Showing posts with label Focus. Show all posts
Showing posts with label Focus. Show all posts

Friday, January 6, 2012

Focus and Perspective

My mom challenged me the other day to pick a theme word for the upcoming year.  Out of a plethora of possibilities, I decided to choose the word FOCUS.  However, in thinking about focus, I realize that I also need to embrace perspective.


So why  FOCUS ? First of all, why not?!  We live in a large world with possibilities and distractions constantly bombarding our senses.  At some point, we need to filter out the excess.  I also want to choose to be clear about where I'm going, what I'm doing, and who I am.  This makes me think of my vision:  When my eyes are tired, I have trouble focusing them and need to wear glasses.  Often, I will experience some double vision, as my eyes try to work together.  To me, this exemplifies the role I need FOCUS to take in my life...I need focus to bring the different working parts of my life into the same line, for a stronger purpose.


I have found that being tired changes my ability to  FOCUS ...or rather, I let it change my ability.  Being true to the path takes attention to detail and energy, which are not always available resources.  I think this is where perspective comes into play.  As a perfectionist, I would rather choose to fail or stop something than to make a mistake.  (At least then it's my choice, and I am still perfect in my choices.)  The irony is that choosing to fail leads me down a different path than I choose to be on, and so I have to embrace perspective.  


For me, embracing perspective gives me the opportunity to step back from the path, even if it's just to pause along the way.  I choose to turn around and look at where I've been and where I'm going.  I don't live in the past or in the future, so moments away from the present allow me to remember why I am where I am today.  It is important for me to recognize that I am not only on my path, but also a path that is going somewhere, doing something...


So what do focus and perspective have to do with seeing yourself differently?  Maybe nothing...but if you're like me, maybe everything.  Like I said earlier, if I am tired, I experience bouts of double vision.  For me, I can experience emotional "double vision" when I fundamentally know something, but I cannot get past thinking of it in a certain way.  For example - without sounding egotistical - I know I am not ugly, but I struggle with seeing myself as anything but unattractive.  In fact, I refuse compliments, challenge others' opinions, and even describe myself negatively.  It was only recently that I stepped back from my view of myself and tried to see what others were talking about...I was so focused on what I was telling myself was the "truth", that I couldn't see what was real.  I had to change perspective, which for me demanded that I stopped defining my own personal beauty as physical.  

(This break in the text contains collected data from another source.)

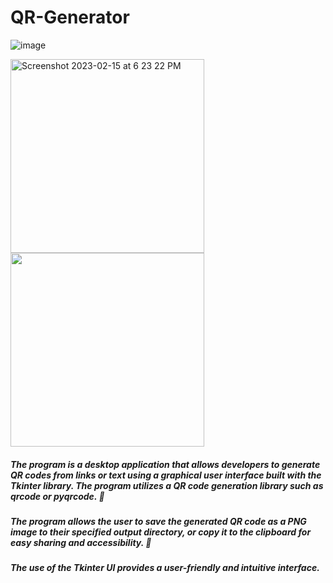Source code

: # QR-Generator


![image](https://user-images.githubusercontent.com/79900070/219137995-b6f49390-2053-4b87-873b-1ad08efd21ff.png)

<img width="310" alt="Screenshot 2023-02-15 at 6 23 22 PM" src="https://user-images.githubusercontent.com/79900070/219137995-b6f49390-2053-4b87-873b-1ad08efd21ff.pn"> <img width="310" src="https://user-images.githubusercontent.com/79900070/219134145-d4e8c2b9-54b6-4e74-bbc5-1ba790e64663.png">


##### The program is a desktop application that allows developers to generate QR codes from links or text using a graphical user interface built with the Tkinter library. The program utilizes a QR code generation library such as qrcode or pyqrcode. 🐍 

##### The program allows the user to save the generated QR code as a PNG image to their specified output directory, or copy it to the clipboard for easy sharing and accessibility. 💾

##### The use of the Tkinter UI provides a user-friendly and intuitive interface. 
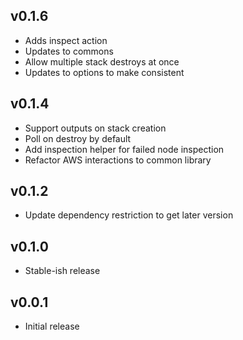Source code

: ## v0.1.6
* Adds inspect action
* Updates to commons
* Allow multiple stack destroys at once
* Updates to options to make consistent

## v0.1.4
* Support outputs on stack creation
* Poll on destroy by default
* Add inspection helper for failed node inspection
* Refactor AWS interactions to common library

## v0.1.2
* Update dependency restriction to get later version

## v0.1.0
* Stable-ish release

## v0.0.1
* Initial release
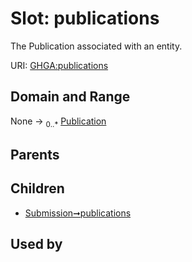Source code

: 
# Slot: publications


The Publication associated with an entity.

URI: [GHGA:publications](https://w3id.org/GHGA/publications)


## Domain and Range

None &#8594;  <sub>0..\*</sub> [Publication](Publication.md)

## Parents


## Children

 *  [Submission➞publications](Submission_publications.md)

## Used by

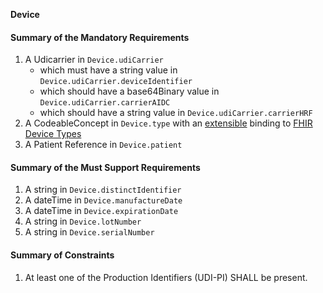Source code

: **Device**

#### Summary of the Mandatory Requirements
1.  A  Udicarrier  in `Device.udiCarrier`
      - which must have a  string value  in `Device.udiCarrier.deviceIdentifier`
      - which should have a  base64Binary value  in `Device.udiCarrier.carrierAIDC`
      - which should have a  string value  in `Device.udiCarrier.carrierHRF`
1.  A  CodeableConcept  in `Device.type`
with an [extensible](http://hl7.org/fhir/R4/terminologies.html#extensible)
 binding to [FHIR Device Types](http://hl7.org/fhir/ValueSet/device-kind)
1.  A Patient Reference  in `Device.patient`

#### Summary of the Must Support Requirements

1.  A  string  in `Device.distinctIdentifier`
1.  A  dateTime  in `Device.manufactureDate`
1.  A  dateTime  in `Device.expirationDate`
1.  A  string  in `Device.lotNumber`
1.  A  string  in `Device.serialNumber`

#### Summary of Constraints
1. At least one of the Production Identifiers (UDI-PI) SHALL be present.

The transition was not immediate...but the effects were.  I have had many people stop me to comment that I am "carrying" myself differently now - that I seem different...and I am.  I am allowing myself to not focus inwardly on the negative, but to still maintain focus on the path I'm traveling.  This change in perspective has given me greater focus than I thought possible, because I am able to filter out the negative to define and travel a more narrow path.


So 2012 brings FOCUS into my life.  I am eager to see how and where I travel, knowing that I will be a better me at the end of the year!